■ **What you should do**
Filter the entries for lines with the word "bash".

■ **Supplied data**
================================

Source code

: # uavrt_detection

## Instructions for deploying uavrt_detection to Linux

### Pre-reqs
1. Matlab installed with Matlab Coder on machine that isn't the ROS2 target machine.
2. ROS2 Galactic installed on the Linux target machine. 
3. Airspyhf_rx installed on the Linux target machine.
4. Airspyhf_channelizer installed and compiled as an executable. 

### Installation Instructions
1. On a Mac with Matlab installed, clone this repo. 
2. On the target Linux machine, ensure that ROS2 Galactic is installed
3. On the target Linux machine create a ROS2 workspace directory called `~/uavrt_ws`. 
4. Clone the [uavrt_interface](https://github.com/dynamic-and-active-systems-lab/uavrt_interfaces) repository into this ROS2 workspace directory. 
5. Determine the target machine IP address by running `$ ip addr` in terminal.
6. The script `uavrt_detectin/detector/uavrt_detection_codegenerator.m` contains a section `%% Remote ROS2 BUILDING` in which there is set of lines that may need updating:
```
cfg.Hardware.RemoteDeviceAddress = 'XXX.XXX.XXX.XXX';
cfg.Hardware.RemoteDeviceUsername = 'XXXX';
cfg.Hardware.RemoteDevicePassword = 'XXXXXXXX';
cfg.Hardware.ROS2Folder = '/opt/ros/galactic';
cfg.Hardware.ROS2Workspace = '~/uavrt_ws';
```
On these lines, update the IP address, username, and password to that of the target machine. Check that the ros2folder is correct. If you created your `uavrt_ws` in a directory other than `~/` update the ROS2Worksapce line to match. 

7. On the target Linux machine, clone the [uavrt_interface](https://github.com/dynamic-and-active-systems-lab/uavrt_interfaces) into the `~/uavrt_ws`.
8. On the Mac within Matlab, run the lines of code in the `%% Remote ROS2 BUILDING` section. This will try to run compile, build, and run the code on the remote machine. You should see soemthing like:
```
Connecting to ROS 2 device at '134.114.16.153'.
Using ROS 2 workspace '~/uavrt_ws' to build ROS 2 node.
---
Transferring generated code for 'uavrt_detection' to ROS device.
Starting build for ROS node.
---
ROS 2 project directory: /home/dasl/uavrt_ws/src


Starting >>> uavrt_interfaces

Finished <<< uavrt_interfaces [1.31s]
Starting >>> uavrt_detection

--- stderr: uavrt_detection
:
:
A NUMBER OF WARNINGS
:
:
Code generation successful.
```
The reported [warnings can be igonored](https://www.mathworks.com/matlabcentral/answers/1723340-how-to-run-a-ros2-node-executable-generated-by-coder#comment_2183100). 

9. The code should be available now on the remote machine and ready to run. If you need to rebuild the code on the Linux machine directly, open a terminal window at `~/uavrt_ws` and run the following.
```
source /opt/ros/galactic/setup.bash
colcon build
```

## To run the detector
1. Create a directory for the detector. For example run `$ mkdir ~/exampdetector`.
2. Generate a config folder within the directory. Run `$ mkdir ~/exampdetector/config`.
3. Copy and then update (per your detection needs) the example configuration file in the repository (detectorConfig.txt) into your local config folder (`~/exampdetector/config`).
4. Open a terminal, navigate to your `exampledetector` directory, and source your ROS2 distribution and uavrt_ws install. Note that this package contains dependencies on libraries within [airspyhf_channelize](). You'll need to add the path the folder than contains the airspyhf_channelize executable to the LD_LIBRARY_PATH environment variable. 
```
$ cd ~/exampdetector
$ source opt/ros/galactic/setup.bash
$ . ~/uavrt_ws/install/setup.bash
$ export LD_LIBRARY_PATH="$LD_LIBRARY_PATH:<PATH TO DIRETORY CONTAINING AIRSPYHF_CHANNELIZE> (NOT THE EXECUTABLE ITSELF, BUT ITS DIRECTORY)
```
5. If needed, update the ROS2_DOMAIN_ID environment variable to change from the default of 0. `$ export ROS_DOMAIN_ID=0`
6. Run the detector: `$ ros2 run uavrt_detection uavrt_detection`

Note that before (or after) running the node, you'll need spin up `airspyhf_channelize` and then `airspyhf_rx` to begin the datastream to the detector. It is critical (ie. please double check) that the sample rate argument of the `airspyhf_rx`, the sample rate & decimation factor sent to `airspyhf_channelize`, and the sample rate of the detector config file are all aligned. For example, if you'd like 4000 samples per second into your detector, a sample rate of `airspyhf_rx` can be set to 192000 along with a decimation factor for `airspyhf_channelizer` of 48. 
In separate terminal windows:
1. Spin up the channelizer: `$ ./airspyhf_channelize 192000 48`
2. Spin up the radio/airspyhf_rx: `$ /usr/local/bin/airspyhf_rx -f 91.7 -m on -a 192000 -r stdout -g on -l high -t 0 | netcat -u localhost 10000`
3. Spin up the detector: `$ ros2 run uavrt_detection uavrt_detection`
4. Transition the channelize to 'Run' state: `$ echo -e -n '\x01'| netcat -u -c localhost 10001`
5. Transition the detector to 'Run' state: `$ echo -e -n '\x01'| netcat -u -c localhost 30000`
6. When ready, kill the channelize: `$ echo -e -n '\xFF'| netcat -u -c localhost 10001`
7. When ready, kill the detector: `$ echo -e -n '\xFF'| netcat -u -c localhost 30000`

================================

■ **Your solution**
source /opt/ros/galactic/setup.bash
$ source opt/ros/galactic/setup.bash
$ . ~/uavrt_ws/install/setup.bash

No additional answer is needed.